Siendo estudiante, recuerdo a un profesor decirme que de cara a los demás, intentara no llamar la atención. Se ponía a sí mismo como ejemplo. Aunque de ciertos posibles más allá de su cátedra por herencia familiar, no tenía coche y vestía siempre con un traje de mala calidad, bastante raído. Insistía en que, si hiciera gala de su dinero, el resto de los colegas se sentirían mal y como reacción dejarían de ser con él tan considerados. De igual manera, a pesar de que para aquel entonces tenía una carrera académica meritoria, no hacía ostentación pública de sus logros y de hecho la mayoría del claustro ni los conocía. Ante mi asombro juvenil, solía decirme que esa forma de enfrentar la vida y las relaciones con los demás le garantizaban tranquilidad y felicidad, ideal para su personalidad, que no soportaba los enfrentamientos.
Finalmente, no hice mucho caso de estos consejos y no he sido de esconderme, aunque siempre me ha guiado una cierta prudencia y la vergüenza de cualquier pretensión de aparentar lo que no soy. Mi paso por otras latitudes me abrió los ojos a actitudes bien distintas. La gente hacía constante gala de lo que tenía y era, y trataba de destacar del resto lo más posible. Y curiosamente, nadie parecía preocupado por ello y el nivel de odios y envidias era, al menos aparentemente, menor que aquí.
La práctica nacional de la envidia suele manifestarse por el ataque y derribo al que destaca. Esto es algo que estoy seguro ocurre en todos los sectores y actividades, pero la ciencia y la academia, donde habitan egos superlativos y muchos mediocres agazapados, es un terreno especialmente fértil. En muchos casos se producen guerras soterradas para controlar o reducir al que sobresale. Además de la envidia por que otros hagan más cosas, siempre subyace el regusto de que, si alguien destaca con brillantez, deja al resto en evidencia. En algunos casos notorios, se han practicado auténticas cacerías para derribar, o directamente expulsar, al osado. Hoy en día, además, los 'cazadores', normalmente actuando en grupo, disponen de un buen número de armas mortales. Las llamadas a una supuesta violencia de género o a presuntas corrupciones suelen ser muy efectivas para marcar y aislar a los señalados. Y, por lo general, los que destacan tienen en su contra la falta de habilidades para la defensa y que no ven las trampas que les tienden hasta que ya han caído en ellas. En ocasiones, los asuntos salen del entorno privado y llegan a los periódicos y a las redes sociales. El resultado final del aniquilamiento de los perseguidos que conlleva su muerte social es el ideal para los 'cazadores'. Se trata también de generar miedo en el entorno para que nadie ose destacar demasiado.

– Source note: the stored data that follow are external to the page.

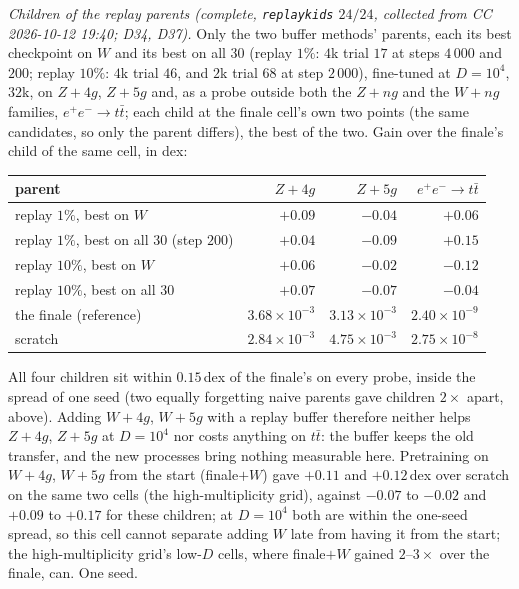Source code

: \documentclass[11pt]{article}
\newcommand{\code}[1]{\texttt{#1}}
\begin{document}
\emph{Children of the replay parents (complete, \code{replaykids} $24/24$, collected from CC 2026-10-12 19:40; D34, D37).}
Only the two buffer methods' parents, each its best checkpoint on $W$ and its best on all $30$ (replay $1\%$: $4$k trial
$17$ at steps $4\,000$ and $200$; replay $10\%$: $4$k trial $46$, and $2$k trial $68$ at step $2\,000$), fine-tuned at
$D=10^4$, $32$k, on $Z+4g$, $Z+5g$ and, as a probe outside both the $Z+ng$ and the $W+ng$ families, $e^+e^-\to t\bar t$;
each child at the finale cell's own two points (the same candidates, so only the parent differs), the best of the two.
Gain over the finale's child of the same cell, in dex:
\begin{center}\small
\begin{tabular}{lrrr}
parent & $Z+4g$ & $Z+5g$ & $e^+e^-\to t\bar t$ \\ \hline
replay $1\%$, best on $W$ & $+0.09$ & $-0.04$ & $+0.06$ \\
replay $1\%$, best on all $30$ (step $200$) & $+0.04$ & $-0.09$ & $+0.15$ \\
replay $10\%$, best on $W$ & $+0.06$ & $-0.02$ & $-0.12$ \\
replay $10\%$, best on all $30$ & $+0.07$ & $-0.07$ & $-0.04$ \\ \hline
the finale (reference) & $3.68\times10^{-3}$ & $3.13\times10^{-3}$ & $2.40\times10^{-9}$ \\
scratch & $2.84\times10^{-3}$ & $4.75\times10^{-3}$ & $2.75\times10^{-8}$ \\
\end{tabular}
\end{center}
All four children sit within $0.15$\,dex of the finale's on every probe, inside the spread of one seed (two equally
forgetting naive parents gave children $2\times$ apart, above). Adding $W+4g$, $W+5g$ with a replay buffer therefore
neither helps $Z+4g$, $Z+5g$ at $D=10^4$ nor costs anything on $t\bar t$: the buffer keeps the old transfer, and the new
processes bring nothing measurable here. Pretraining on $W+4g$, $W+5g$ from the start (finale$+W$) gave $+0.11$ and
$+0.12$\,dex over scratch on the same two cells (the high-multiplicity grid), against $-0.07$ to $-0.02$ and $+0.09$ to
$+0.17$ for these children; at $D=10^4$ both are within the one-seed spread, so this cell cannot separate adding $W$ late
from having it from the start; the high-multiplicity grid's low-$D$ cells, where finale$+W$ gained $2$--$3\times$ over
the finale, can. One seed.
\end{document}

Quizás recuerden el caso de Carlos López Otín. Un muy destacado bioquímico de la Universidad de Oviedo que, tras una brillante y larga carrera, fue acusado de realizar prácticas irregulares en algunos de sus artículos científicos. Tras años de peleas y una fuerte exposición pública, y en este caso con amplia respuesta de apoyo que no suele ser lo normal, ha terminado abandonando su universidad de toda la vida.
O el más reciente de Francisco Tomás Barberán en el centro de Murcia del Consejo Superior de Investigaciones Científicas. Se trata del científico más citado en toda la historia de la Región y uno de los más notables del mundo en tecnología de alimentos. Sus trabajos le han valido un amplio reconocimiento y varias de sus patentes se han convertido en exitosos productos comerciales. Su fama internacional le ha llevado a colaborar con muchos centros de investigación de todo el mundo. La relación con una universidad en Arabia Saudí le ha envuelto en una polémica donde, mezclando churras con merinas, se le pone en la picota y su propia institución, tras años de servicio, le expedienta.

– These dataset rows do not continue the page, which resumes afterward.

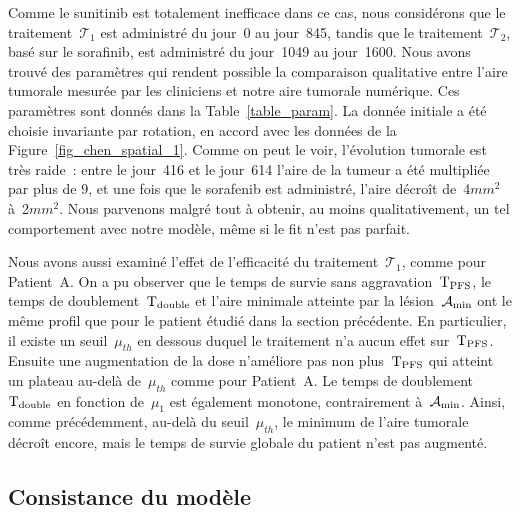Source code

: \documentclass[11pt]{amsart}
\numberwithin{equation}{section}
\newcommand{\treat}{\mathcal{T}}
\newcommand{\TI}{{\mathcal T_1}}
\newcommand{\TS}{{\mathcal T_2}}
\newcommand{\Amin}{\mathcal{A}_{\rm min}}
\newcommand{\TPFS}{{\rm T_{PFS}}}
\newcommand{\Td}{{\rm T_{double}}}
\newcommand{\muI}{\mu_1}
\newcommand{\Nber}{Patient~A\xspace}
\begin{document}
Comme le sunitinib est totalement inefficace dans ce cas, nous considérons que le 
traitement~$\TI$ est administré du jour~0 au jour~845, tandis que le 
traitement~$\TS$, basé sur le sorafinib, est administré du jour~1049 au jour~1600. 
Nous avons trouvé des paramètres qui rendent possible la comparaison qualitative entre l'aire tumorale mesurée par les cliniciens et notre aire tumorale numérique. Ces paramètres sont donnés dans la  Table~\ref{table_param}. 
La donnée initiale a été choisie invariante par rotation, en accord avec les données de la 
Figure~\ref{fig_chen_spatial_1}.
Comme on peut le voir, l'évolution tumorale est très raide~: entre le  jour~416 et le jour~614 l'aire de la tumeur a été multipliée par plus de 9, et une fois que le sorafenib est administré, l'aire décroît de~4\;$mm^2$ à~2\;$mm^2$. Nous parvenons malgré tout à obtenir, au moins qualitativement, un tel comportement avec notre modèle, même si le fit n'est pas parfait. 


Nous avons aussi examiné l'effet de l'efficacité du traitement~$\treat_1$, comme pour \Nber. 
On a pu observer que le temps de survie sans aggravation~$\TPFS$, le temps de doublement~$\Td$ et l'aire minimale atteinte par la  lésion~$\Amin$ ont le même profil que pour le patient étudié dans la section précédente. En particulier, il existe un seuil~$\mu_{th}$ en dessous duquel le  traitement n'a aucun effet sur~$\TPFS$. Ensuite une augmentation de la dose n'améliore pas non plus~$\TPFS$ qui atteint un plateau au-delà de~$\mu_{th}$ comme pour \Nber. 
Le temps de doublement~$\Td$ en fonction de~$\muI$ est également monotone, contrairement à~$\Amin$. Ainsi, comme précédemment, au-delà du seuil~$\mu_{th}$, le minimum de l'aire tumorale décroît encore, mais le temps de survie globale du patient n'est pas augmenté.



\subsection{Consistance du modèle} \label{section_possibilites}
\end{document}
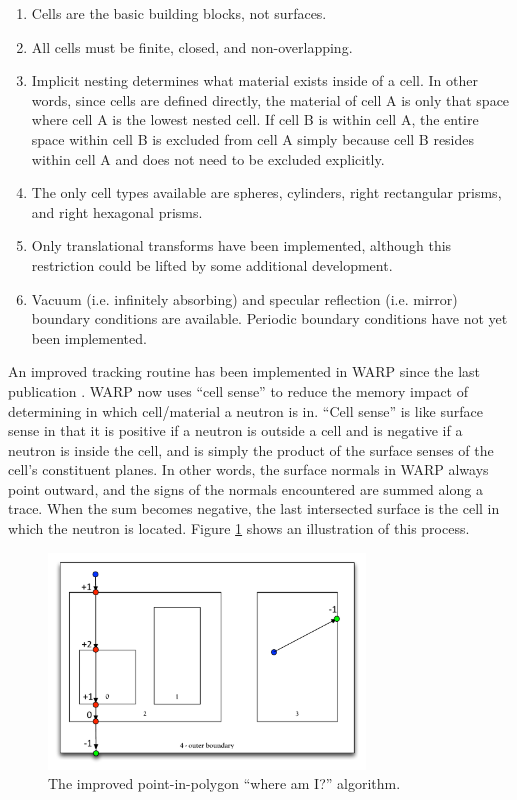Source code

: \documentclass[preprint,12pt]{elsarticle}
\begin{document}
\begin{enumerate}
\item Cells are the basic building blocks, not surfaces.
\item All cells must be finite, closed, and non-overlapping.
\item Implicit nesting determines what material exists inside of a cell.  In other words, since cells are defined directly, the material of cell A is only that space where cell A is the lowest nested cell.  If cell B is within cell A, the entire space within cell B is excluded from cell A simply because cell B resides within cell A and does not need to be excluded explicitly.
\item The only cell types available are spheres, cylinders, right rectangular prisms, and right hexagonal prisms.
\item Only translational transforms have been implemented, although this restriction could be lifted by some additional development.
\item Vacuum (i.e. infinitely absorbing) and specular reflection  (i.e. mirror) boundary conditions are available.  Periodic boundary conditions have not yet been implemented.
\end{enumerate}

An improved tracking routine has been implemented in WARP since the last publication \cite{algorithms}.  WARP now uses ``cell sense'' to reduce the memory impact of determining in which cell/material a neutron is in.  ``Cell sense'' is like surface sense in that it is positive if a neutron is outside a cell and is negative if a neutron is inside the cell, and is simply the product of the surface senses of the cell's constituent planes.  In other words, the surface normals in WARP always point outward, and the signs of the normals encountered are summed along a trace.  When the sum becomes negative, the last intersected surface is the cell in which the neutron is located.  Figure \ref{whereami} shows an illustration of this process.

\begin{figure}[h!]
\centering
\includegraphics[width=0.75\textwidth]{graphics/whereami-new.pdf}
\caption{The improved point-in-polygon ``where am I?'' algorithm. \label{whereami} }
\end{figure}
\end{document}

La envidia a los que destacan, las conductas acomodaticias y la tiranía de la mediocridad se me antojan como algunas de las razones que explican el estancamiento de España en muchos indicadores en este siglo. Parece que el país esté agotado, carcomido por luchas internas y sin capacidad para seguir mejorando. Un aviso a navegantes flota en el ambiente: al que saque la cabeza se la cortan. Así nos va.